Beer & Partners is authorised and regulated by the Financial Services Authority.
Regulated Activity is a very complicated area and if you would like to understand it in detail, you should speak to a compliance professional. What follows here is only a basic guide intended to help answer some of the common questions which investors and clients ask. If you would like to know more, you can contact Beer & Partners’ compliance officer at email@example.com.
In 2000, the UK parliament introduced the Financial Services and Markets Act which defined “regulated activity” and created the Financial Services Authority (FSA) as the UK’s regulator. Since then, there has been constant change with parliament altering the law, the Treasury creating “orders”, Europe issuing “directives” and the FSA revising the rules to keep up. The situation for small companies looking for investment has changed more than most.
Making Financial Promotions
One of the Treasury’s most important contributions to the legal framework is the Financial Promotions Order which essentially makes it a criminal offence to encourage people to buy shares in a company unless the communication is formally approved by an FSA-authorised firm. You should speak to such a firm before thinking of raising funds yourself; sending your business plan to a few wealthy people could be a criminal offence.
Choosing an Advisor
Two of the most common regulated activities are “arranging transactions” and “advising on investments”. If somebody offers to introduce you to investors, or to give you guidance on fundraising, you should always ask whether they are authorised to do so (then check they’re on the FSA register) if they’re not, the services they can provide are limited and you may be at risk yourself.
What’s the worst that could happen…?
Improperly encouraging an investor to part with their money can be punished with an unlimited fine and two years in prison.
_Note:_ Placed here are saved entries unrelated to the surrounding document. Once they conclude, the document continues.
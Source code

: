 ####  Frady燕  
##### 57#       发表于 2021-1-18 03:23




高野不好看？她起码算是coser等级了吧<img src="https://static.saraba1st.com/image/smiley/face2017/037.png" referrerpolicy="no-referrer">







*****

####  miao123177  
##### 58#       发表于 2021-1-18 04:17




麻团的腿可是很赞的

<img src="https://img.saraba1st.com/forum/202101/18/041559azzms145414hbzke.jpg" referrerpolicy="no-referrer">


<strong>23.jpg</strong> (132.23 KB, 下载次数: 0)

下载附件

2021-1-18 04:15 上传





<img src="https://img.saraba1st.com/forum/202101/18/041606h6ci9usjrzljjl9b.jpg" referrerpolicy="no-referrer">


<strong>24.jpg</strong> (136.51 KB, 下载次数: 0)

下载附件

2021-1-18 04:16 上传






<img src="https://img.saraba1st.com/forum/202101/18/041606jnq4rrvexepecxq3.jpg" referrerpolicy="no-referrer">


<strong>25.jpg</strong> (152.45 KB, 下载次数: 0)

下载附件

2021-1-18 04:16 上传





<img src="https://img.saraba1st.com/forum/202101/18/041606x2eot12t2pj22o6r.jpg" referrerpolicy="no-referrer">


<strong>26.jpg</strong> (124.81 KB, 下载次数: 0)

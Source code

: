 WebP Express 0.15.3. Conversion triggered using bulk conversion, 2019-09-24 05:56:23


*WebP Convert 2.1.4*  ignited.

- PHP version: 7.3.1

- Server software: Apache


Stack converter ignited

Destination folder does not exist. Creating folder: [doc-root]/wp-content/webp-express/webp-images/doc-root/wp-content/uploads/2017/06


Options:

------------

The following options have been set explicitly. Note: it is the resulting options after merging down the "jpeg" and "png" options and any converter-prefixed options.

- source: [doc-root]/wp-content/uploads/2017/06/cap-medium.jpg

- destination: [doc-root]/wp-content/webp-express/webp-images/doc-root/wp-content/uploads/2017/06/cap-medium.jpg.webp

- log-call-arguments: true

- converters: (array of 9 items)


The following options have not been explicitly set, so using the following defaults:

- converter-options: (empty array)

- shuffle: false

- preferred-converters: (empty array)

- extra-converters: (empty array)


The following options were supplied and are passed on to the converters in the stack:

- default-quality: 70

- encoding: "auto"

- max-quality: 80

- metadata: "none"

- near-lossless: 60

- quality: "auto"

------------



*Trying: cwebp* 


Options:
If you use an intermediary who isn’t authorised, you’re still exposed because an investment which results from an unlawful approach can be made void at the investor’s request; whenever they decide they want out, you have to repay every penny they’ve put in.
Tips to be safe:
o Always talk to an authorised firm before you approach any potential investors.
o Make sure that anyone helping you can approach all potential investors not just ‘certified’ or ‘qualified’ investors (of which there aren’t many).
o Think at least two years ahead; fundraising approaches made in the early days can have legal implications on future attempts for some years.
Of course, Beer & Partners is authorised to arrange investments, advise on fund-raising, and approach any kind of investor. If you’d like to know more, please give us a call or drop us an e-mail and we’ll happily have a discussion and help you plan the next steps.
Any expression of dissatisfaction, whether justified or not and however received, from an investor, introducer, Associate or client must be passed on to the firm's Compliance Officer. The complainant's full contact details and the details of the complaint as it was received should be passed to the firm's Compliance Officer whose details appear below.
The following steps will then be taken:
The firm's Compliance Officer (also referred to in this capacity as the Complaints Officer) will ensure that the complaint is acknowledged in writing to the complainant within seven days and a copy of this complaint handling procedure is included. Where the complaint involves the products or services of another FSA authorised firm, that firm will be passed full details of the complaint and asked to respond to the complainant directly.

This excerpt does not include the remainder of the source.